I realized when I was 16 I was more attracted to males than females. I'd always thought about it, but it wasn't until my last year of high school I really realized it. I told my parents. And at first, they didn't approve. But they've always loved me, and always will. They may not agree with my choice, but I'm still their son. I know this isn't always the case for others of my particular orientation.
When I turned 17, the accident happened, and they shuffled me off to Haven. I hated having to leave my home. My family. My parents had suffered the loss of a daughter, and now were losing their son. While I was still alive, still able to be contacted, my parents couldn't see me. Until there was a cure.
There will never be a cure. Even if there was, I don't think I'd want it. I don't even consider this a disease, something needing to be cured. Understood, harnessed, controlled. But not cured.
I finished school at the academy and worked with doctors and teachers to become a physical therapist. I wanted to help people, but I don't have the patience to be a doctor. But, training in martial arts all my life, I have a keen understanding of the human body. How it works and how it breaks.
Keeping up with my training, I've been working hard on my martial arts as well, training my body and mind. I started just teaching friends, but the group slowly grew until I had a class, with a roster and attendance sheet. My level of skill is more than enough to teach someone.
I live alone, for the most part. Everyone is constantly interested in coming over, visiting. I'm used to it. I've been surrounded by people all my life. But sometimes it's nice to be alone.
Despite my social skills, I've remained single in Haven. I had a boyfriend back home, but with the move so far away, I knew it would be better to go away and let him start new. Besides, I have a suspicion I was just a phase for him anyway. He'll probably be interested in females this time next year.
THE DELUSION : MUSASHI : SAMURAI
“Only one who devotes himself to a cause with his whole body and soul can be a true master.”
I am honor. I am loyalty. I am the samurai. I walk the path of justice, the path of Bushido.
I have existed for some time in the heart and soul of Tokuhana. But I began to manifest through his desire to protect. Often times he could not defend those he cared about most, and thus I was born. I could do what he could not, fight as he could not, and for this he sought my advice.

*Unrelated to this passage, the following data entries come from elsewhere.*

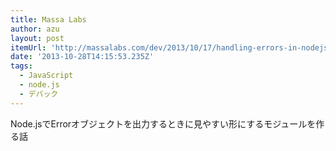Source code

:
 ```yaml
---
title: Massa Labs
author: azu
layout: post
itemUrl: 'http://massalabs.com/dev/2013/10/17/handling-errors-in-nodejs.html'
date: '2013-10-28T14:15:53.235Z'
tags:
  - JavaScript
  - node.js
  - デバック
---
```

Node.jsでErrorオブジェクトを出力するときに見やすい形にするモジュールを作る話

I am a man of few words, choosing to observe before taking action. There is always more to a situation than meets the eye, and I am always certain to take every angle into account before charging headlong. Thought must always preclude action. And honor must always be considered above all else. I have won every duel I have been challenged to. And I have yet to challenge anyone to a duel myself. Only a fool would overestimate himself and underestimate his enemies.

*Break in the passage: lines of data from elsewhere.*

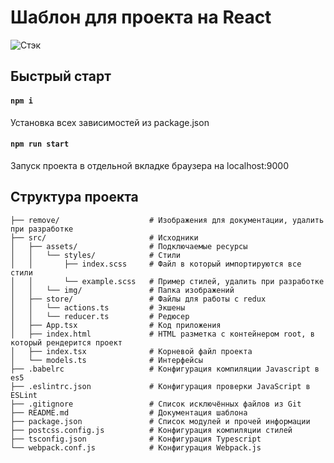# Шаблон для проекта на React

![Стэк](https://github.com/christofer1501/webpack_template/blob/master/remove/stack.jpg)

## Быстрый старт
#### **`npm i`**
Установка всех зависимостей из package.json

#### **`npm run start`**
Запуск проекта в отдельной вкладке браузера на localhost:9000

## Структура проекта
```
├── remove/                    # Изображения для документации, удалить при разработке
├── src/                       # Исходники
│   ├── assets/                # Подключаемые ресурсы
│   │   └── styles/            # Стили
│   │       ├── index.scss     # Файл в который импортируются все стили
│   │       └── example.scss   # Пример стилей, удалить при разработке
│   │   └── img/               # Папка изображений
│   ├── store/                 # Файлы для работы с redux
│   │   └── actions.ts         # Экшены
│   │   └── reducer.ts         # Редюсер
│   ├── App.tsx                # Код приложения
│   ├── index.html             # HTML разметка с контейнером root, в который рендерится проект
│   ├── index.tsx              # Корневой файл проекта
│   └── models.ts              # Интерфейсы
├── .babelrc                   # Конфигурация компиляции Javascript в es5
├── .eslintrc.json             # Конфигурация проверки JavaScript в ESLint
├── .gitignore                 # Список исключённых файлов из Git
├── README.md                  # Документация шаблона
├── package.json               # Список модулей и прочей информации
├── postcss.config.js          # Конфигурация компиляции стилей
├── tsconfig.json              # Конфигурация Typescript
└── webpack.conf.js            # Конфигурация Webpack.js
```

Niten stands just over 6' and consistantly dresses in imposing black armor. He avoids a fight whenever he can, and the intimidation fo the heavy armor and the long katana at his side is usually a deterant. He currently roams, a ronin, searching for a lord to serve. He's been challenged to many duels over the years, and has yet to lose to a fellow swordsman in an honorable duel.
His face is scarred in a diagonal line from his left jaw to the bridge of his nose, but is otherwise attractive, with piercing blue eyes to match Akio's. His eyes are sharp and quick, moving to keep a constant awareness of his surroundings. He has long black hair that reaches his lower back, tied into a thick pony tail.
Ocassionally, Niten will wear simple black hakama and haori, tired of the heavy armor, which often becomes hot and confining. He will also wear the more casual clothing when visiting peaceful villages, towns, or homes. But he never hides the sword. Anyone foolish enough to try and remove it from him, is quickly found to be disarmed themselves.